Ibn Rushd finance Saudi Arabia's Public Investment Fund has decided to finance Sabic affiliate Ibn Rushd to the tune of SR4 billion ($1.06 billion), according to reports.
This sum is intended to replace $850 million in loans extended by commercial banks in the past few years to Ibn Rushd, and to finance the expansion of its polyester plant to the tune of SR1 billion.
Ibn Rushd was established in 1993 as a joint stock Saudi company in Yanbu with a capital of about SR2.5 billion. The capital is 48 per cent held by Sabic, with the remaining shares held by a number of local, Gulf and Arab shareholding companies.
The new loan is expected to enable Ibn Rushd to implement its strategic goals, with the objective of becoming a pioneering company in the field of polyester and organic compounds production.
The finance agreement comes after the company announced a net loss of SR76.5 million for the first half of this year, compared with a net loss of SR66.8 million for the same period of last year.

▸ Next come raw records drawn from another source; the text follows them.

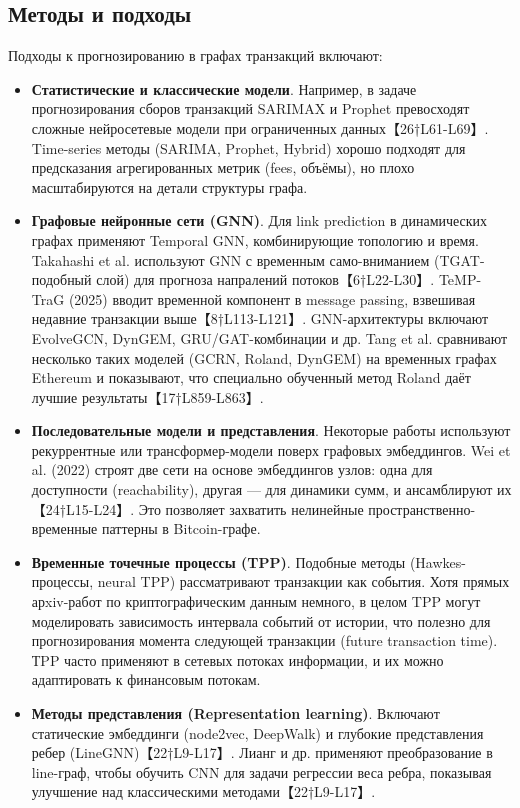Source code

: \subsection{Методы и подходы}
Подходы к прогнозированию в графах транзакций включают:
\begin{itemize}
\item \textbf{Статистические и классические модели}. Например, в задаче прогнозирования сборов транзакций SARIMAX и Prophet превосходят сложные нейросетевые модели при ограниченных данных【26†L61-L69】. Time-series методы (SARIMA, Prophet, Hybrid) хорошо подходят для предсказания агрегированных метрик (fees, объёмы), но плохо масштабируются на детали структуры графа.
\item \textbf{Графовые нейронные сети (GNN)}. Для link prediction в динамических графах применяют Temporal GNN, комбинирующие топологию и время. Takahashi et al. используют GNN с временным само-вниманием (TGAT-подобный слой) для прогноза напралений потоков【6†L22-L30】. TeMP-TraG (2025) вводит временной компонент в message passing, взвешивая недавние транзакции выше【8†L113-L121】. GNN-архитектуры включают EvolveGCN, DynGEM, GRU/GAT-комбинации и др. Tang et al. сравнивают несколько таких моделей (GCRN, Roland, DynGEM) на временных графах Ethereum и показывают, что специально обученный метод Roland даёт лучшие результаты【17†L859-L863】. 
\item \textbf{Последовательные модели и представления}. Некоторые работы используют рекуррентные или трансформер-модели поверх графовых эмбеддингов. Wei et al. (2022) строят две сети на основе эмбеддингов узлов: одна для доступности (reachability), другая — для динамики сумм, и ансамблируют их【24†L15-L24】. Это позволяет захватить нелинейные пространственно-временные паттерны в Bitcoin-графе.
\item \textbf{Временные точечные процессы (TPP)}. Подобные методы (Hawkes-процессы, neural TPP) рассматривают транзакции как события. Хотя прямых арxiv-работ по криптографическим данным немного, в целом TPP могут моделировать зависимость интервала событий от истории, что полезно для прогнозирования момента следующей транзакции (future transaction time). ТPP часто применяют в сетевых потоках информации, и их можно адаптировать к финансовым потокам.
\item \textbf{Методы представления (Representation learning)}. Включают статические эмбеддинги (node2vec, DeepWalk) и глубокие представления ребер (LineGNN)【22†L9-L17】. Лианг и др. применяют преобразование в line-граф, чтобы обучить CNN для задачи регрессии веса ребра, показывая улучшение над классическими методами【22†L9-L17】. 
\end{itemize}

It also comes as Ibn Rushd plans a new acetic acid unit at its Yanbu facility. The estimated $85 million plant is expected to feed the company's purified terepthalic acid (PTA) facility.
Ibn Rushd's current output of aromatics, PTA, polyester textile chips, textile staple, bottle grade chips and carpet staple provides feedstock for other processing industries in the Kingdom.
Ibn Rushd shareholder Hasa Company recently launched a textile project using raw material from Ibn Rushd.
Ibn Rushd started polyester production in 1995 with an annual capacity of more than 140,000 tonnes. The facility operates to the highest international standards, forms a solid base for national processing industries and is seen as providing unlimited investment opportunities in the fields of spinning, weaving, textiles, wrapping and packing materials industries.
Ibn Rushd's PTA facility has an annual capacity of more than 350,000 tonnes. The company also produces 730,000 tpy of aromatics.
The company also has 350,000 tpy benzene and 400,000 tpy paraxylene production capacities. Using the Cyclar process based on propane feedstock, these facilities have been shut for much of this year as the benzene output had not achieved full specifications for Sadaf's styrene monomer plants. As a result, Sadaf had been procuring its benzene feedstock from Iran and other Middle East sources through long-term contracts.
The Ibn Rushd complex stands out as a symbol of complementation between Sabic and the private sector which is seen as a model for industrial integration in the field of basic industries.